Donald Trump said at the debate that, if elected president, he would instruct his attorney general to appoint a special prosecutor to investigate Hillary Clinton’s use of a private email server while secretary of state.
“If I win, I am going to instruct my attorney general to get a special prosecutor to look into your situation,” Trump said.
Later, in a testy exchange with Clinton, Trump seemed to imply he knew how that investigation would turn out.
“It’s just awfully good that someone with the temperament of Donald Trump is not in charge of the law in our country,” Clinton said.
“Because you’d be in jail,” Trump replied.
It is theoretically feasible that Trump could re-open the investigation into Clinton, though actually substantiating criminal charges would be near impossible. FBI Director James B. Comey has said repeatedly his investigators found insufficient evidence to warrant bringing criminal charges of mishandling classified information, and, testifying before Congress recently, he rejected the notion the probe could be re-opened.

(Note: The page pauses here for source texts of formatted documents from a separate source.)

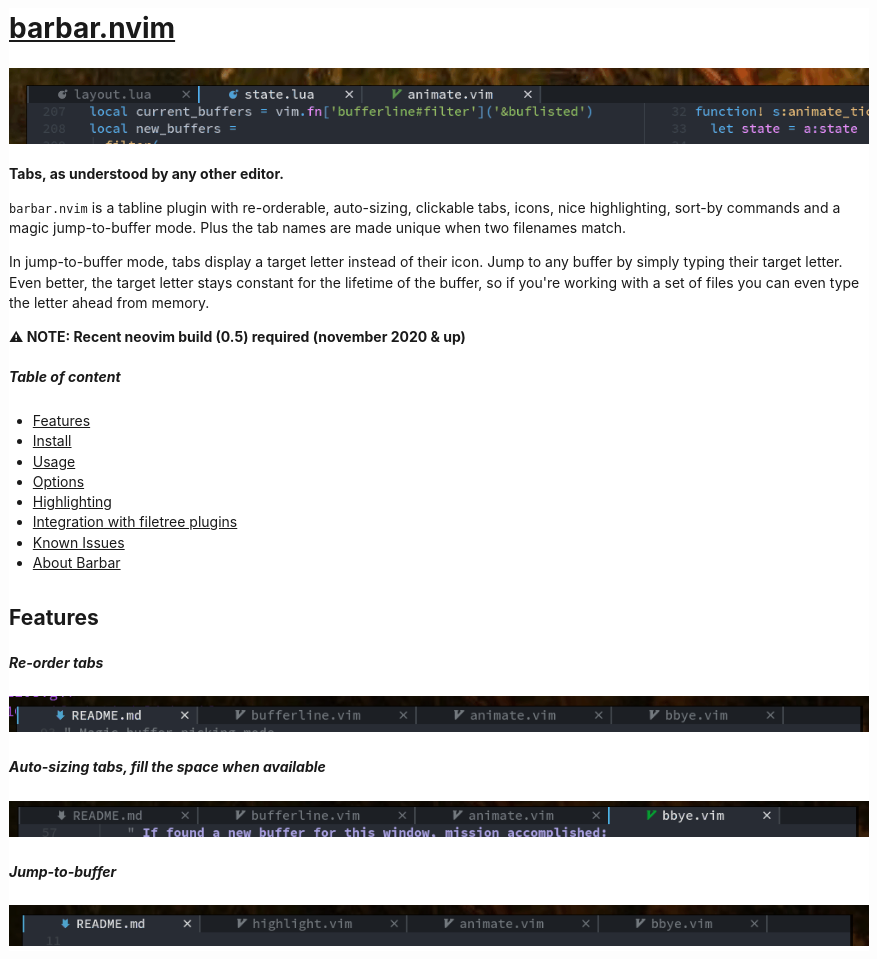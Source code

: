 # [barbar.nvim](https://github.com/romgrk/barbar.nvim)

[![header](Barbara.nvim-imgs/header.gif)](https://github.com/romgrk/barbar.nvim/blob/master/static/header.gif)

**Tabs, as understood by any other editor.**

`barbar.nvim` is a tabline plugin with re-orderable, auto-sizing, clickable tabs, icons, nice highlighting, sort-by commands and a magic jump-to-buffer mode. Plus the tab names are made unique when two filenames match.

In jump-to-buffer mode, tabs display a target letter instead of their icon. Jump to any buffer by simply typing their target letter. Even better, the target letter stays constant for the lifetime of the buffer, so if you're working with a set of files you can even type the letter ahead from memory.

**⚠️ NOTE: Recent neovim build (0.5) required (november 2020 & up)**

##### Table of content

- [Features](https://github.com/romgrk/barbar.nvim#features)
- [Install](https://github.com/romgrk/barbar.nvim#install)
- [Usage](https://github.com/romgrk/barbar.nvim#usage)
- [Options](https://github.com/romgrk/barbar.nvim#options)
- [Highlighting](https://github.com/romgrk/barbar.nvim#highlighting)
- [Integration with filetree plugins](https://github.com/romgrk/barbar.nvim#integration-with-filetree-plugins)
- [Known Issues](https://github.com/romgrk/barbar.nvim#known-issues)
- [About Barbar](https://github.com/romgrk/barbar.nvim#about)

## Features

##### Re-order tabs

[![reorder](Barbara.nvim-imgs/reorder.gif)](https://github.com/romgrk/barbar.nvim/blob/master/static/reorder.gif)

##### Auto-sizing tabs, fill the space when available

[![resize](Barbara.nvim-imgs/resize.gif)](https://github.com/romgrk/barbar.nvim/blob/master/static/resize.gif)

##### Jump-to-buffer

[![jump](Barbara.nvim-imgs/jump.gif)](https://github.com/romgrk/barbar.nvim/blob/master/static/jump.gif)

If President Trump were to order the appointment a prosecutor to investigate a political rival — especially with the outcome predetermined — that would politicize the Justice Department in a way that would make many in law enforcement uneasy. Republicans have criticized the investigation in the Clinton case as political, and they have noted that just before Comey announced his recommendation, Attorney General Loretta Lynch met with Bill Clinton aboard her plane. The two have said they did not talk about any investigations, but the meeting generated significant controversy about the politicization of the Clinton probe.
Trump also claimed Sunday that Clinton, after receiving a subpoena from Congress, deleted 33,000 emails. That is not true. What Trump is likely referring to is that Paul Combetta, an IT staffer with Platte River Networks, deleted a batch of emails in 2015, after a congressional committee investigating the 2012 attack in Benghazi, Libya, had requested they be preserved.

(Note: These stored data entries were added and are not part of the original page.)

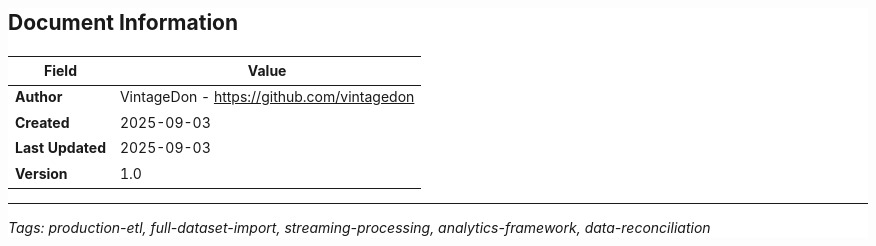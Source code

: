## **Document Information**

| **Field** | **Value** |
|-----------|-----------|
| **Author** | VintageDon - <https://github.com/vintagedon> |
| **Created** | 2025-09-03 |
| **Last Updated** | 2025-09-03 |
| **Version** | 1.0 |

---
*Tags: production-etl, full-dataset-import, streaming-processing, analytics-framework, data-reconciliation*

FBI investigators determined, though, that no one had directed Combetta to do that. In fact, top Clinton aide Cheryl Mills had sent him the preservation order from Congress. Combetta told investigators he had been asked to deleted the messages the year before and — having realized he failed to do so — went back and did it on his own after he was required to preserve the records.
Clinton’s team did separately delete 31,830 emails that they have said had nothing to do with her job, though they turned over 30,490 to the State Department.
For her part, Clinton asserted Sunday, as she has in the past, that she would not again use a private email server in public office. She also said she was “very committed to taking classified information seriously.”
On that point, the FBI might quibble. Comey has said she and her staffers were “extremely careless” in their handling of classified information, and even if no reasonable prosecutor would bring a case against them for their conduct, an FBI agent who did the same thing might face professional discipline.